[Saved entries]
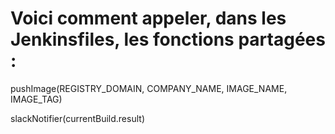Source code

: # Voici comment appeler, dans les Jenkinsfiles, les fonctions partagées :

pushImage(REGISTRY_DOMAIN, COMPANY_NAME, IMAGE_NAME, IMAGE_TAG)

slackNotifier(currentBuild.result)
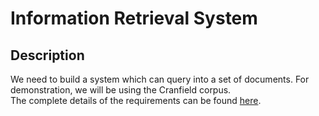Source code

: Information Retrieval System
=============================

Description
------------
We need to build a system which can query into a set of documents. For demonstration, we will be using the Cranfield corpus.  
The complete details of the requirements can be found [here](http://www1.cs.columbia.edu/~cs6998/HW1F13.pdf).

* EXERCISE OBJECTIVE:
What is needed is an exact repeat of every entry above, with the pictures left out.

* TASK RESPONSE:
Source code

: # Voici comment appeler, dans les Jenkinsfiles, les fonctions partagées :

pushImage(REGISTRY_DOMAIN, COMPANY_NAME, IMAGE_NAME, IMAGE_TAG)

slackNotifier(currentBuild.result)
Source code

: Information Retrieval System
=============================

Description
------------
We need to build a system which can query into a set of documents. For demonstration, we will be using the Cranfield corpus.  
The complete details of the requirements can be found [here](http://www1.cs.columbia.edu/~cs6998/HW1F13.pdf).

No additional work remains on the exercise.